IBM and Big Data — Rob Thomas

Last week, we held a Big Data Symposium at the Watson Research facility in New York. We had the chance to engage with our clients, partners, and analyst community and talk about the Big Data opportunity in the market. Reflecting back on the week and all the discussions, here are a few additional thoughts:

1) IBM is not in the Hadoop distribution business. We are committed to Apache as the Hadoop distribution and will leverage that as a component of our platform. Companies that are in the "Hadoop Distribution" business typically demonstrate one or more of the following characteristics: a) a business model largely based on providing Hadoop support, b) augmentation of the Hadoop core with some management/tooling capability, but monetized through Hadoop support, and/or c) heavy modification (aka forking) of the Hadoop core, to serve proprietary interests.

My concern is that the proliferation of Hadoop distributions, in line with the attributes above, could fragment the Apache Hadoop project. I do not want to see this happen and hence my comment that we are not in the distribution business. I hope last weeks proceedings, along with my statements here, help clarify.
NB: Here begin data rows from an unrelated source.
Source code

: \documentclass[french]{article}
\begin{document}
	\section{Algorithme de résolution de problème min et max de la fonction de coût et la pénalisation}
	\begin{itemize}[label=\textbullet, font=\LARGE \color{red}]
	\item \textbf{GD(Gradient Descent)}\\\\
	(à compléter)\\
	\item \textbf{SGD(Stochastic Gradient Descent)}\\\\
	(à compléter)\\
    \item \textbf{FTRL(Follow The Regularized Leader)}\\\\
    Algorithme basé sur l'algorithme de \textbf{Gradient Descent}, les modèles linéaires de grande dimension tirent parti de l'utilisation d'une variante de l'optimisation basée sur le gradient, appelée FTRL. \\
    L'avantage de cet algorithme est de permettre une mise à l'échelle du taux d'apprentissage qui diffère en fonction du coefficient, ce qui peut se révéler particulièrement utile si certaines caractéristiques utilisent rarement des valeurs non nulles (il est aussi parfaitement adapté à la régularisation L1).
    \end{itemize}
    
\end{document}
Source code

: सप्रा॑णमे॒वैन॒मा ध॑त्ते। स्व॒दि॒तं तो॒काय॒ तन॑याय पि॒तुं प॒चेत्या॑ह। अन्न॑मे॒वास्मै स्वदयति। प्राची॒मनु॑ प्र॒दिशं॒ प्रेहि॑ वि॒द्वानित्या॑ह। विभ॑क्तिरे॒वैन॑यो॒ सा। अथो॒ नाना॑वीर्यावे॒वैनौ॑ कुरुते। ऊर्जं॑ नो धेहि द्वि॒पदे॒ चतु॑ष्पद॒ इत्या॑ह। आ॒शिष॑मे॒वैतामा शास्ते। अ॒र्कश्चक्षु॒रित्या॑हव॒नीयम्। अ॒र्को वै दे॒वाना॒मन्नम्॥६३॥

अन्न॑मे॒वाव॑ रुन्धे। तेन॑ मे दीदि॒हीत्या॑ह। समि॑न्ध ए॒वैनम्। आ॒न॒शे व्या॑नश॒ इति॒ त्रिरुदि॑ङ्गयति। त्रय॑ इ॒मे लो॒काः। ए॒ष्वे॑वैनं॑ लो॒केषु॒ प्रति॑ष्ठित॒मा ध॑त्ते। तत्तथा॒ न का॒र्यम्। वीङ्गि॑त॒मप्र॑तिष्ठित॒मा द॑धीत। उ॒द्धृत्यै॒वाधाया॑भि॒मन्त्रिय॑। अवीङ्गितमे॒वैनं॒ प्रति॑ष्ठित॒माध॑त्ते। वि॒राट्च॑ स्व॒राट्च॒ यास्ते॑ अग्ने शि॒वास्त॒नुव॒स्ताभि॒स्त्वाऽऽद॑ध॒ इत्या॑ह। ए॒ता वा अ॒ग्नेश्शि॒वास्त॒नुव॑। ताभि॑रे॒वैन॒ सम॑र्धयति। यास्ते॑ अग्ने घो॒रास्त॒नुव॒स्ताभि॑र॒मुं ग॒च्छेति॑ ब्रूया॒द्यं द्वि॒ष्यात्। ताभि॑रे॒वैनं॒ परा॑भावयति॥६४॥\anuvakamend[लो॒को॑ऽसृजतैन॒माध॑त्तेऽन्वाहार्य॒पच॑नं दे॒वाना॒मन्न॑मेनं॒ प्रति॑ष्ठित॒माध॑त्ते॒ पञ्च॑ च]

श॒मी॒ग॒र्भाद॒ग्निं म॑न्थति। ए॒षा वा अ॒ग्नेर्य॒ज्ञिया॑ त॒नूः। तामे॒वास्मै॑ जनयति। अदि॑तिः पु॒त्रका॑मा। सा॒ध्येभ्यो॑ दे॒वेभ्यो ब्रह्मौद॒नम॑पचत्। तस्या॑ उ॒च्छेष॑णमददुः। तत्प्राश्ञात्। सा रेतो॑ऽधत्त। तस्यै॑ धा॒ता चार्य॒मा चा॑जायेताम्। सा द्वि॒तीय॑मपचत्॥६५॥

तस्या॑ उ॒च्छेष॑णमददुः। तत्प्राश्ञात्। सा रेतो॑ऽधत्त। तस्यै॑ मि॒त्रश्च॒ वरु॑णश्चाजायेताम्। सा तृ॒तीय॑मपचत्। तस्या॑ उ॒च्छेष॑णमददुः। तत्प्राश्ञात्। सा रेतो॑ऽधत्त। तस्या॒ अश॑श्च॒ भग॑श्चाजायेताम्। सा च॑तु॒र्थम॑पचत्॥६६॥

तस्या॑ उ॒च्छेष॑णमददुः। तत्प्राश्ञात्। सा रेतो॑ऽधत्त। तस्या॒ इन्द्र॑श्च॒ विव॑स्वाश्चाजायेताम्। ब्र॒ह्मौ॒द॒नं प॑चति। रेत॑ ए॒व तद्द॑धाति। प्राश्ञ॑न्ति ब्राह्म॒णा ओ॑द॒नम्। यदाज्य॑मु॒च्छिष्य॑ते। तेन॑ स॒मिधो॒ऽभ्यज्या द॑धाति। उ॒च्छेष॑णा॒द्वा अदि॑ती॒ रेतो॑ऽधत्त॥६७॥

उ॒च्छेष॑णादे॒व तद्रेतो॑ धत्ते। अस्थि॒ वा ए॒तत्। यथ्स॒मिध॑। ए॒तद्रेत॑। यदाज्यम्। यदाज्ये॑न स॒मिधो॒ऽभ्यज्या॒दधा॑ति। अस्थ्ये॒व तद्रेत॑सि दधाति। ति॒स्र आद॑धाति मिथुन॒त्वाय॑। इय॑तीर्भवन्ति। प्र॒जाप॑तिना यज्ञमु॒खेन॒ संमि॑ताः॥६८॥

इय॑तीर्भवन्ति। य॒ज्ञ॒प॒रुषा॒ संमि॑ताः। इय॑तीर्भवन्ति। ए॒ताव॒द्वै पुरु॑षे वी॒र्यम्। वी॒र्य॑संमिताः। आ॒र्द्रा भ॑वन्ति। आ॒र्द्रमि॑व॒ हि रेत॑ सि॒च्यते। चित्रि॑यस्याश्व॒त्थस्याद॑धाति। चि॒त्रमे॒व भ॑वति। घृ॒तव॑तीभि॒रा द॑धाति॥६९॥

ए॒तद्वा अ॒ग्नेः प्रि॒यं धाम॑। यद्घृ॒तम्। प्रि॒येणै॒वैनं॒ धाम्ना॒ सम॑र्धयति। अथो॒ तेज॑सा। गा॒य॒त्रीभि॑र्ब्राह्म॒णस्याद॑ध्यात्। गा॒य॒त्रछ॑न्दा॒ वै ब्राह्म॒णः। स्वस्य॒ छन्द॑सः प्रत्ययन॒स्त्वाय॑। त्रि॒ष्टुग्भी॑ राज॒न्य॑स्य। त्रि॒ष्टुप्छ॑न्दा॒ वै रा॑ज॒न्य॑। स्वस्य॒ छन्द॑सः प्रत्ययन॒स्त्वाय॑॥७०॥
2) IBM is putting our investment behind creating a Big Data platform. We are confident that this is what enterprise clients need to be successful with Big Data: a place to bring together unstructured and semi-structured data, integrated with structured data; based on a native analytic infrastructure, an enterprise file system, a tools and management framework, and enterprise integration. In many discussions with clients, it is apparent that integration capability will be a critical success factor for enterprise deployments. If a Big Data platform is an 'apple', a Hadoop distribution is an 'orange'. Both are important, but they serve fundamentally different purposes.

3) Early uses of Hadoop have been focused on batch analytics. Our platform will bring real-time to the Big Data world, through the integration of our InfoSphere Streams technology. We have a fundamental belief that as clients start to get better answers from Big Data projects...they will want those better answers, faster. Real-time will be a must-have capability in any Big Data platform.

4)IBM is actively working with and seeking partners to build their tools and applications on our platform, with optimization assistance provided by IBM. As our platform grows in reach, we want our clients to be able to leverage a variety of tools and applications on the platform...and, we want our partners to be successful working with IBM.

5) IBM will continue to work with, commit to, and donate to the Apache open source community. We see this community as critical to Big Data innovation and will do our part to help it expand and flourish.